BEGIN

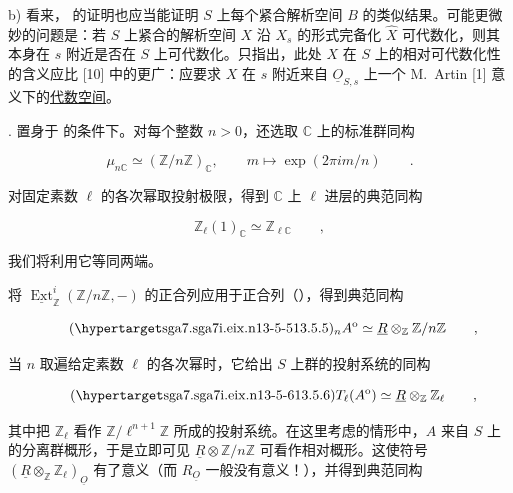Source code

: \smallskip
\noindent
b) 看来， 的证明也应当能证明 $S$ 上每个紧合解析空间 $B$ 的类似结果。可能更微妙的问题是：若 $S$ 上紧合的解析空间 $X$ 沿 $X_s$ 的形式完备化 $\hat X$ 可代数化，则其本身在 $s$ 附近是否在 $S$ 上可代数化。只指出，此处 $X$ 在 $S$ 上的相对可代数化性的含义应比 [10] 中的更广：应要求 $X$ 在 $s$ 附近来自 $\underline O_{S,s}$ 上一个 M.~Artin [1] 意义下的\underline{代数空间}。

\medskip
\noindent
{}. 置身于  的条件下。对每个整数 $n>0$，还选取 $\mathbb C$ 上的标准群同构

\begin{equation*}
 \mu_{n\mathbb C}\simeq(\mathbb Z/n\mathbb Z)_{\mathbb C},
 \qquad m\longmapsto\exp(2\pi i m/n)\qquad .
\end{equation*}

\noindent
对固定素数 $\ell$ 的各次幂取投射极限，得到 $\mathbb C$ 上 $\ell$ 进层的典范同构

\begin{equation*}
 \mathbb Z_\ell(1)_{\mathbb C}\simeq\mathbb Z_{\ell\mathbb C}
 \qquad ,
\end{equation*}

\noindent
我们将利用它等同两端。

将 $\underline{\operatorname{Ext}}^i_{\mathbb Z}(\mathbb Z/n\mathbb Z,-)$ 的正合列应用于正合列（），得到典范同构

\begin{equation}\tag{\SGARefTarget{sga7.sga7i.eix.n13-5-5}{13.5.5}}
 {}_nA^{\mathrm o}\simeq
 \underline R\otimes_{\mathbb Z}\mathbb Z/n\mathbb Z
 \qquad ,
\end{equation}

\noindent
当 $n$ 取遍给定素数 $\ell$ 的各次幂时，它给出 $S$ 上群的投射系统的同构

\begin{equation}\tag{\SGARefTarget{sga7.sga7i.eix.n13-5-6}{13.5.6}}
 T_\ell(A^{\mathrm o})\simeq
 \underline R\otimes_{\mathbb Z}\mathbb Z_\ell
 \qquad ,
\end{equation}

\noindent
其中把 $\mathbb Z_\ell$ 看作 $\mathbb Z/\ell^{n+1}\mathbb Z$ 所成的投射系统。在这里考虑的情形中，$A$ 来自 $S$ 上的分离群概形，于是立即可见 $\underline R\otimes\mathbb Z/n\mathbb Z$ 可看作相对概形。这使符号 $(\underline R\otimes_{\mathbb Z}\mathbb Z_\ell)_{\underline O}$ 有了意义（而 $R_{\underline O}$ 一般没有意义！），并得到典范同构

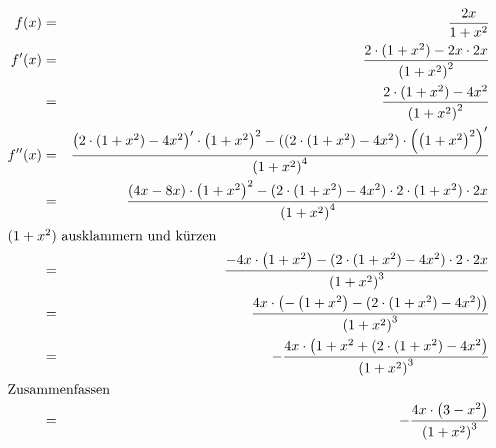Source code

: \documentclass[10pt,a4paper,oneside,ngerman,numbers=noenddot]{scrartcl}
\begin{document}
\section{} %
\begin{alignat*}{2}
f(x) &=& \frac{2x}{1+x^{2}} \\
f'(x) &=& \frac{2 \cdot (1+x^{2}) - 2x \cdot 2x}{\left(1+x^{2} \right)^{2}} \\
&=& \frac{2 \cdot (1+x^{2}) - 4x^{2}}{\left(1+x^{2} \right)^{2}} \\
f''(x) &=& \frac{\left(2 \cdot (1+x^{2}) - 4x^{2} \right)' \cdot \left(1+x^{2} \right)^{2} - ((2 \cdot (1+x^{2}) - 4x^{2}) \cdot \left(\left(1+x^{2} \right)^{2} \right)'}{\left(1+x^{2} \right)^{4}} \\
&=& \frac{(4x-8x) \cdot \left(1+x^{2} \right)^{2} - (2 \cdot (1+x^{2}) - 4x^{2}) \cdot 2 \cdot (1+x^{2}) \cdot 2x}{\left(1+x^{2} \right)^{4}} \\
\intertext{$(1+x^{2})$ ausklammern und kürzen}
&=& \frac{-4x \cdot \left(1+x^{2} \right) - (2 \cdot (1+x^{2}) - 4x^{2}) \cdot 2 \cdot 2x}{\left(1+x^{2} \right)^{3}} \\
&=& \frac{4x \cdot \left( -\left(1+x^{2} \right) - (2 \cdot (1+x^{2}) - 4x^{2})\right)}{\left(1+x^{2} \right)^{3}} \\
&=& -\frac{4x \cdot \left(1+x^{2} + (2 \cdot (1+x^{2}) - 4x^{2}\right)}{\left(1+x^{2} \right)^{3}} \\
\intertext{Zusammenfassen}
&=& -\frac{4x \cdot \left(3-x^{2}\right)}{\left(1+x^{2} \right)^{3}}
\end{alignat*}
\end{document}
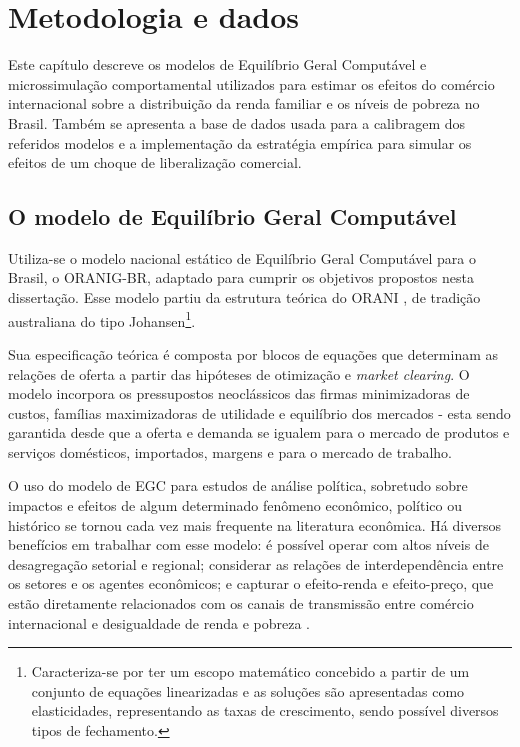 

\chapter{Metodologia e dados} \label{cha:metodologia}

Este capítulo descreve os modelos de Equilíbrio Geral Computável e microssimulação comportamental utilizados para estimar os efeitos do comércio internacional sobre a distribuição da renda familiar e os níveis de pobreza no Brasil. Também se apresenta a base de dados usada para a calibragem dos referidos modelos e a implementação da estratégia empírica para simular os efeitos de um choque de liberalização comercial.


\section{O modelo de Equilíbrio Geral Computável} \label{sec:egc}

Utiliza-se o modelo nacional estático de Equilíbrio Geral Computável para o Brasil, o ORANIG-BR, adaptado para cumprir os objetivos propostos nesta dissertação. Esse modelo partiu da estrutura teórica do ORANI \cite{dixit80}, de tradição australiana do tipo Johansen\footnote{Caracteriza-se por ter um escopo matemático concebido a partir de um conjunto de equações linearizadas e as soluções são apresentadas como elasticidades, representando as taxas de crescimento, sendo possível diversos tipos de fechamento.}.

Sua especificação teórica é composta por blocos de equações que determinam as relações de oferta a partir das hipóteses de otimização e \textit{market clearing}. O modelo incorpora os pressupostos neoclássicos das firmas minimizadoras de custos, famílias maximizadoras de utilidade e equilíbrio dos mercados - esta sendo garantida desde que a oferta e demanda se igualem para o mercado de produtos e serviços domésticos, importados, margens e para o mercado de trabalho.

O uso do modelo de EGC para estudos de análise política, sobretudo sobre impactos e efeitos de algum determinado fenômeno econômico, político ou histórico se tornou cada vez mais frequente na literatura econômica. Há diversos benefícios em trabalhar com esse modelo: é possível operar com altos níveis de desagregação setorial e regional; considerar as relações de interdependência entre os setores e os agentes econômicos; e capturar o efeito-renda e efeito-preço, que estão diretamente relacionados com os canais de transmissão entre comércio internacional e desigualdade de renda e pobreza \cite{anderson20}.

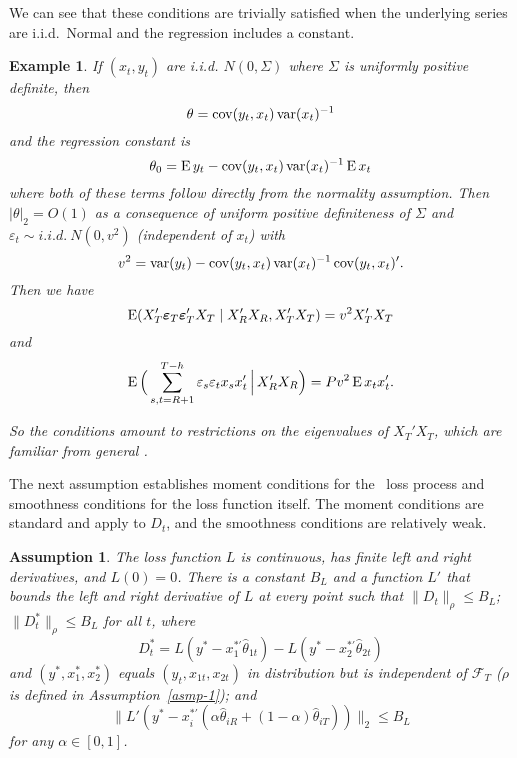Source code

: \documentclass[11pt]{article}
\newcommand{\e}{\varepsilon}
\newtheorem{asmp}{Assumption}
\newtheorem{example}{Example}
\begin{document}
We can see that these conditions are trivially satisfied when the
underlying series are i.i.d.\ Normal and the regression includes a
constant.
\begin{example}
  If $(x_{t}, y_t)$ are i.i.d. $N(0, \Sigma)$ where $\Sigma$ is
  uniformly positive definite, then
  \begin{equation*}
    \theta = \operatorname{cov}(y_t, x_t) \operatorname{var}(x_t)^{-1}
  \end{equation*}
  and the regression constant is
  \begin{equation*}
    \theta_0 = \operatorname{E} y_t - \operatorname{cov}(y_t, x_t) \operatorname{var}(x_t)^{-1} \operatorname{E} x_t
  \end{equation*}
  where both of these terms follow directly from the normality
  assumption.  Then $|\theta|_2 = O(1)$ as a consequence of uniform
  positive definiteness of $\Sigma$ and $\varepsilon_t \sim i.i.d.\
  N(0, v^2)$ (independent of $x_t$) with
  \begin{equation*}
    v^2 = \operatorname{var}(y_t) - \operatorname{cov}(y_t, x_t) \operatorname{var}(x_t)^{-1} \operatorname{cov}(y_t, x_t)'.
  \end{equation*}
  Then we have
  \begin{equation*}
    \operatorname{E}(X_{T}'\boldsymbol{\varepsilon}_{T}\boldsymbol{\varepsilon}_{T}'X_T \mid X_{R}'X_{R}, X_{T}'X_{T})
    = v^2 X_{T}'X_{T}
  \end{equation*}
  and
  \begin{equation*}
    \E\Big( \sum_{s,t=R+1}^{T-h} \e_s \e_t x_s x_t'
    \,\Big|\, X_{R}'X_{R} \Big) = P v^2 \E x_t x_t'.
  \end{equation*}

  So the conditions amount to restrictions on the eigenvalues of
  $X_T'X_T$, which are familiar from general \ols.
\end{example}

The next assumption establishes moment conditions for the \oos\ loss
process and smoothness conditions for the loss function itself. The
moment conditions are standard and apply to $D_t$, and the smoothness
conditions are relatively weak.

\begin{asmp}\label{asmp-3}
  The loss function $L$ is continuous, has finite left and right
  derivatives, and $L(0) = 0$.  There is a constant $B_L$ and a
  function $L'$ that bounds the left and right derivative of $L$ at
  every point such that $\|D_t\|_\rho \leq B_L$; $\|D_t^*\|_\rho \leq
  B_L$ for all $t$, where
  \begin{equation*}
    D_t^* = L(y^* - x_1^{*\prime}\hat\theta_{1t})
    - L(y^* - x_2^{*\prime}\hat\theta_{2t})
  \end{equation*}
  and $(y^*, x_1^*, x_2^*)$ equals $(y_t, x_{1t}, x_{2t})$ in
  distribution but is independent of $\mathcal{F}_T$ ($\rho$ is defined
  in Assumption~\ref{asmp-1}); and
  \begin{equation*}
    \| L'(y^* - x_{i}^{*\prime}
    (\alpha \hat{\theta}_{iR} + (1-\alpha) \hat{\theta}_{iT})) \|_2
    \leq B_L
  \end{equation*}
  for any $\alpha \in [0,1]$.
\end{asmp}
\end{document}

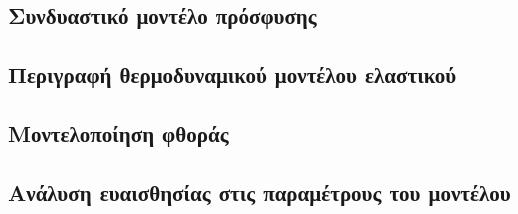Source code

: \subsection{Συνδυαστικό μοντέλο πρόσφυσης}


\subsection{Περιγραφή θερμοδυναμικού μοντέλου ελαστικού}


\subsection{Μοντελοποίηση φθοράς}


\subsection{Ανάλυση ευαισθησίας στις παραμέτρους του μοντέλου}
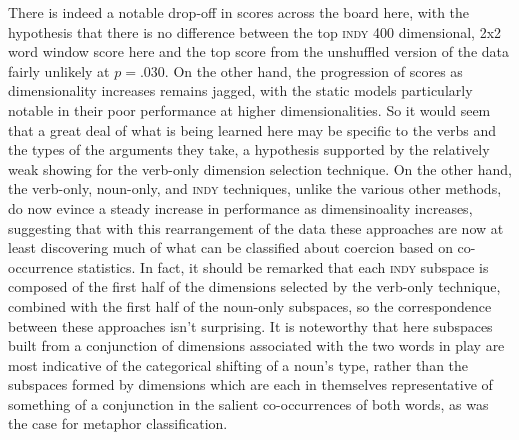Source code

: There is indeed a notable drop-off in scores across the board here, with the hypothesis that there is no difference between the top \textsc{indy} 400 dimensional, 2x2 word window score here and the top score from the unshuffled version of the data fairly unlikely at $p = .030$.  On the other hand, the progression of scores as dimensionality increases remains jagged, with the static models particularly notable in their poor performance at higher dimensionalities.  So it would seem that a great deal of what is being learned here may be specific to the verbs and the types of the arguments they take, a hypothesis supported by the relatively weak showing for the verb-only dimension selection technique.  On the other hand, the verb-only, noun-only, and \textsc{indy} techniques, unlike the various other methods, do now evince a steady increase in performance as dimensinoality increases, suggesting that with this rearrangement of the data these approaches are now at least discovering much of what can be classified about coercion based on co-occurrence statistics.  In fact, it should be remarked that each \textsc{indy} subspace is composed of the first half of the dimensions selected by the verb-only technique, combined with the first half of the noun-only subspaces, so the correspondence between these approaches isn't surprising.  It is noteworthy that here subspaces built from a conjunction of dimensions associated with the two words in play are most indicative of the categorical shifting of a noun's type, rather than the subspaces formed by dimensions which are each in themselves representative of something of a conjunction in the salient co-occurrences of both words, as was the case for metaphor classification.

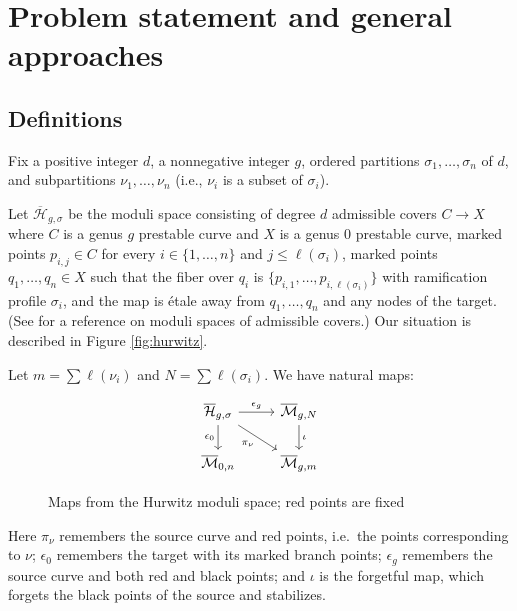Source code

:\documentclass[thesis]{thesis-umich}           %
\newcommand{\Hb}{\overline{\mathcal H}}
\theoremstyle{definition}
\begin{document}
\chapter{Problem statement and general approaches}

\section{Definitions}
Fix a positive integer $d$, a nonnegative integer $g$, ordered partitions $\sigma_1,\dots,\sigma_n$ of $d$, and subpartitions $\nu_1,\dots,\nu_n$ (i.e., $\nu_i$ is a subset of $\sigma_i$).

Let $\Hb_{g,\sigma}$ be the moduli space consisting of degree $d$ admissible covers $C\to X$ where $C$ is a genus $g$ prestable curve and $X$ is a genus $0$ prestable curve, marked points $p_{i,j}\in C$ for every $i\in\{1,\dots,n\}$ and
$j\leq \ell(\sigma_i)$, 
marked points $q_1,\dots,q_n\in X$ such that
the fiber over $q_i$ is $\{p_{i,1},\dots,p_{i,\ell(\sigma_i)}\}$ with
ramification profile $\sigma_i$, and the map is \'etale away from $q_1,\dots,q_n$ and any nodes of the target. (See \cite{Admissible} for a reference on moduli spaces of admissible covers.) Our situation is described in Figure \ref{fig:hurwitz}.



Let $m=\sum\ell(\nu_i)$ and $N=\sum\ell(\sigma_i)$.
We have natural maps:
\begin{figure}[h]
  \caption{Maps from the Hurwitz moduli space; red points are fixed}
  \centering
  \[\begin{tikzcd}
	{\overline{\mathcal H}_{g,\sigma}} & {\overline{\mathcal M}_{g,N}} \\
	{\overline{\mathcal M}_{0,n}} & {\overline{\mathcal M}_{g,m}}
	\arrow["{\epsilon_g}", from=1-1, to=1-2]
	\arrow["{\epsilon_0}"', from=1-1, to=2-1]
	\arrow["{\pi_{\nu}}"', from=1-1, to=2-2]
	\arrow["\iota", from=1-2, to=2-2]
\end{tikzcd}\]
\label{fig:maps}
\end{figure}



Here $\pi_{\nu}$ remembers the source curve and red points, i.e.\ the points corresponding to $\nu$; $\epsilon_0$ remembers the target with its marked
branch points; $\epsilon_g$ remembers the source curve and both red
and black points; and $\iota$ is the forgetful map, which forgets
the black points of the source and stabilizes.
\end{document}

END

**EXERCISE REQUIREMENTS:**
Of the lines above, copy each that contains "operatorname".

**RESPONSE TO THE EXERCISE:**
将 $\underline{\operatorname{Ext}}^i_{\mathbb Z}(\mathbb Z/n\mathbb Z,-)$ 的正合列应用于正合列（），得到典范同构
    \theta = \operatorname{cov}(y_t, x_t) \operatorname{var}(x_t)^{-1}
    \theta_0 = \operatorname{E} y_t - \operatorname{cov}(y_t, x_t) \operatorname{var}(x_t)^{-1} \operatorname{E} x_t
    v^2 = \operatorname{var}(y_t) - \operatorname{cov}(y_t, x_t) \operatorname{var}(x_t)^{-1} \operatorname{cov}(y_t, x_t)'.
    \operatorname{E}(X_{T}'\boldsymbol{\varepsilon}_{T}\boldsymbol{\varepsilon}_{T}'X_T \mid X_{R}'X_{R}, X_{T}'X_{T})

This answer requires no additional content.